The Sam Houston Austin Internship Program kicks off each session with “Speaker Series,” and this week’s session placed double duty on the word “Speaker.” On Friday, the nine Austin Interns heard from three members of the House Speaker’s staff: Margo Cardwell (Counsel), Sydney Watts (Chief of Staff), and Cassi Pollock (Press/Media).
With lunch from Alonti’s (thanks to Malu Gonzales from TSUS for the recommendation), the students got two-hour overview of running a leadership office–as well as invaluable career advice.
Margo Cardwell emphasized the importance of discretion in the workplace, offering discussions of both office culture and the legal requirements of reporting office communications. She also explored the protections the Texas House offers against sexual harassment, and she offered the nine young women resources for addressing that issue, should they need resources.

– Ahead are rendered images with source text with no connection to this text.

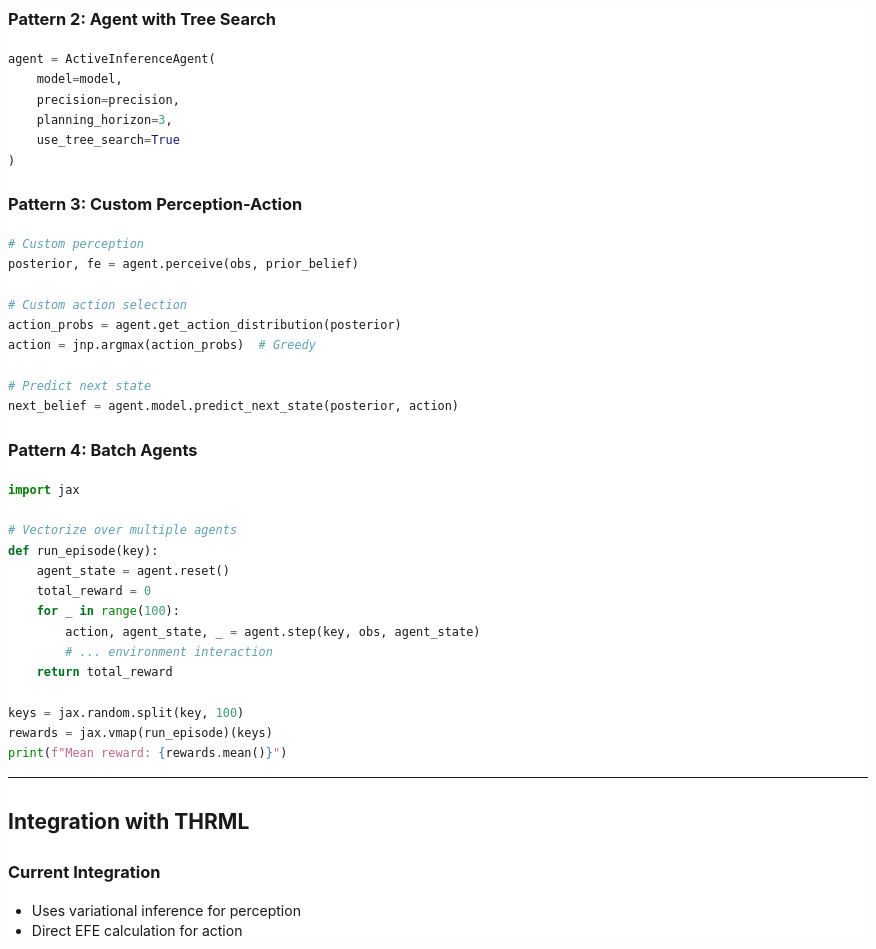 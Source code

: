 ### Pattern 2: Agent with Tree Search

```python
agent = ActiveInferenceAgent(
    model=model,
    precision=precision,
    planning_horizon=3,
    use_tree_search=True
)
```

### Pattern 3: Custom Perception-Action

```python
# Custom perception
posterior, fe = agent.perceive(obs, prior_belief)

# Custom action selection
action_probs = agent.get_action_distribution(posterior)
action = jnp.argmax(action_probs)  # Greedy

# Predict next state
next_belief = agent.model.predict_next_state(posterior, action)
```

### Pattern 4: Batch Agents

```python
import jax

# Vectorize over multiple agents
def run_episode(key):
    agent_state = agent.reset()
    total_reward = 0
    for _ in range(100):
        action, agent_state, _ = agent.step(key, obs, agent_state)
        # ... environment interaction
    return total_reward

keys = jax.random.split(key, 100)
rewards = jax.vmap(run_episode)(keys)
print(f"Mean reward: {rewards.mean()}")
```

---

## Integration with THRML

### Current Integration
- Uses variational inference for perception
- Direct EFE calculation for action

Cardwell then discussed her own career path, which involved an undergraduate degree in Washington, DC, law school at the University of Texas, and a series of legal/political jobs.
Without a master strategic plan to end up as Legal Counsel for the Speaker of the House, the jobs she chose made her both qualified and ideal for such a position. With six of the nine interns wanting to be attorneys, her advice was well received.
After serving as a reporter for several years for the Texas Tribune, Cassi Pollock now works as Press Secretary for Speaker Phelan. Pollock’s years covering politics and ability to write and communicate serve her well in her current role.
She emphasized the importance of writing skill for any office-legal-political job, a point echoed by Margo Cardwell. Pollock also underscored the need to stay true to your moral compass.
As a political reporter, she did her best to remain neutral and report the facts as she learned them and not to be swayed by her own–or others’–political leanings.
Sydney Watts has worked for two speakers, Bonnen and now Phelan, serving as the latter’s “Director of Administration.” She discussed basic management, tips for professional settings, tips for interns, and navigating the capitol.
One point she made was that no job is beneath any staffer. In fact, she pointed out that Margo might be “stocking the refrigerator” on one day, and the next she might be representing the Texas House in the court system. She highlighted the fact that the Texas House is one of the best places in the country for young people to work and to make a difference. In addition, she encouraged the interns to ask questions, particularly if (1) they were uncertain about something, (2) if they were curious, or (3) if they needed assistance with prioritizing tasks. For students in their first professional jobs with real responsibility, the advice was needed.
The students also had a chance to chime in, discussing what they’ve learned about things in the legislature, their biggest challenges, and aspects of Austin or the Texas Legislature they’ve found most interesting. Jessica Cuevas discussed the challenges of being an introvert and asserting oneself, Amor Sheffield discussed the challenges of being semi-introverted and having to speak to so many people in the Capitol all day long…
…and Breanna Demyers commented on the diversity of people from Texas’s 254 counties.
After the rewarding visit, we were able to take a photo in the House Gallery, with Ms. Cardwell and Ms. Watt (Ms. Pollock was, by this time, in a meeting).
It was a rewarding day for all of us, occurring in the midst of what is shaping up to be the most rewarding semester in our college careers.